→ What the task asks
Which lines below contain the word "needs"? Copy each of them.

→ Entries shown
________________
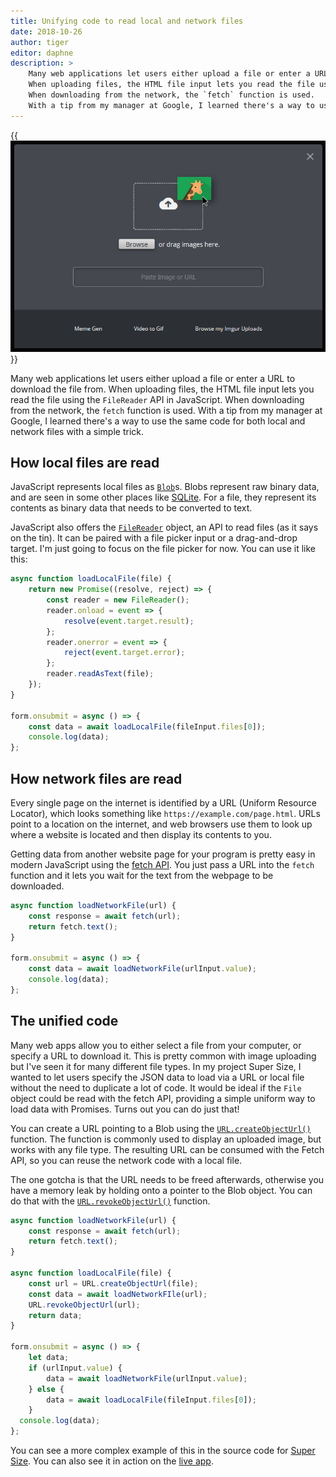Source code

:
 ```yaml
---
title: Unifying code to read local and network files
date: 2018-10-26
author: tiger
editor: daphne
description: >
    Many web applications let users either upload a file or enter a URL to download the file from.
    When uploading files, the HTML file input lets you read the file using the `FileReader` API in JavaScript.
    When downloading from the network, the `fetch` function is used.
    With a tip from my manager at Google, I learned there's a way to use the same code for both local and network files with a simple trick.
---
```


{{<img src="imgur-upload.png" alt="Imgur upload page with Browse button and input to paste URL">}}

Many web applications let users either upload a file or enter a URL to download the file from.
When uploading files, the HTML file input lets you read the file using the `FileReader` API in JavaScript.
When downloading from the network, the `fetch` function is used.
With a tip from my manager at Google, I learned there's a way to use the same code for both local and network files with a simple trick.

## How local files are read

JavaScript represents local files as [`Blob`](https://developer.mozilla.org/en-US/docs/Web/API/Blob)s.
Blobs represent raw binary data, and are seen in some other places like [SQLite](https://www.sqlite.org/datatype3.html#storage_classes_and_datatypes).
For a file, they represent its contents as binary data that needs to be converted to text.

JavaScript also offers the [`FileReader`](https://developer.mozilla.org/en-US/docs/Web/API/FileReader) object, an API to read files (as it says on the tin).
It can be paired with a file picker input or a drag-and-drop target.
I'm just going to focus on the file picker for now.
You can use it like this:

```js
async function loadLocalFile(file) {
    return new Promise((resolve, reject) => {
        const reader = new FileReader();
        reader.onload = event => {
            resolve(event.target.result);
        };
        reader.onerror = event => {
            reject(event.target.error);
        };
        reader.readAsText(file);
    });
}

form.onsubmit = async () => {
    const data = await loadLocalFile(fileInput.files[0]);
    console.log(data);
};
```

## How network files are read

Every single page on the internet is identified by a URL (Uniform Resource Locator), which looks something like `https://example.com/page.html`.
URLs point to a location on the internet, and web browsers use them to look up where a website is located and then display its contents to you.

Getting data from another website page for your program is pretty easy in modern JavaScript using the [fetch API](https://developer.mozilla.org/en-US/docs/Web/API/Fetch_API).
You just pass a URL into the `fetch` function and it lets you wait for the text from the webpage to be downloaded.

```js
async function loadNetworkFile(url) {
    const response = await fetch(url);
    return fetch.text();
}

form.onsubmit = async () => {
    const data = await loadNetworkFile(urlInput.value);
    console.log(data);
};
```

## The unified code

Many web apps allow you to either select a file from your computer, or specify a URL to download it.
This is pretty common with image uploading but I've seen it for many different file types.
In my project Super Size, I wanted to let users specify the JSON data to load via a URL or local file without the need to duplicate a lot of code.
It would be ideal if the `File` object could be read with the fetch API, providing a simple uniform way to load data with Promises.
Turns out you can do just that!

You can create a URL pointing to a Blob using the [`URL.createObjectUrl()`](https://developer.mozilla.org/en-US/docs/Web/API/URL/createObjectURL) function.
The function is commonly used to display an uploaded image, but works with any file type.
The resulting URL can be consumed with the Fetch API, so you can reuse the network code with a local file.

The one gotcha is that the URL needs to be freed afterwards, otherwise you have a memory leak by holding onto a pointer to the Blob object.
You can do that with the [`URL.revokeObjectUrl()`](https://developer.mozilla.org/en-US/docs/Web/API/URL/revokeObjectURL) function.

```js
async function loadNetworkFile(url) {
    const response = await fetch(url);
    return fetch.text();
}

async function loadLocalFile(file) {
    const url = URL.createObjectUrl(file);
    const data = await loadNetworkFIle(url);
    URL.revokeObjectUrl(url);
    return data;
}

form.onsubmit = async () => {
    let data;
    if (urlInput.value) {
        data = await loadNetworkFile(urlInput.value);
    } else {
        data = await loadLocalFile(fileInput.files[0]);
    }
  console.log(data);
};
```

You can see a more complex example of this in the source code for [Super Size](https://github.com/chromium/chromium/blob/1f4d773539f68280819ea8eea16e129f0f17dec1/tools/binary_size/libsupersize/static/tree-worker.js#L483).
You can also see it in action on the [live app](https://storage.googleapis.com/chrome-supersize/index.html).
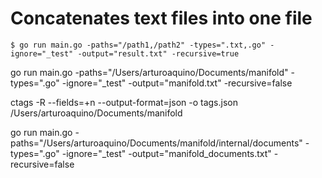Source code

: # Concatenates text files into one file

```
$ go run main.go -paths="/path1,/path2" -types=".txt,.go" -ignore="_test" -output="result.txt" -recursive=true
```

go run main.go -paths="/Users/arturoaquino/Documents/manifold" -types=".go" -ignore="_test" -output="manifold.txt" -recursive=false

ctags -R --fields=+n --output-format=json -o tags.json /Users/arturoaquino/Documents/manifold

go run main.go -paths="/Users/arturoaquino/Documents/manifold/internal/documents" -types=".go" -ignore="_test" -output="manifold_documents.txt" -recursive=false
________________
→ Solution
For a file, they represent its contents as binary data that needs to be converted to text.
The one gotcha is that the URL needs to be freed afterwards, otherwise you have a memory leak by holding onto a pointer to the Blob object.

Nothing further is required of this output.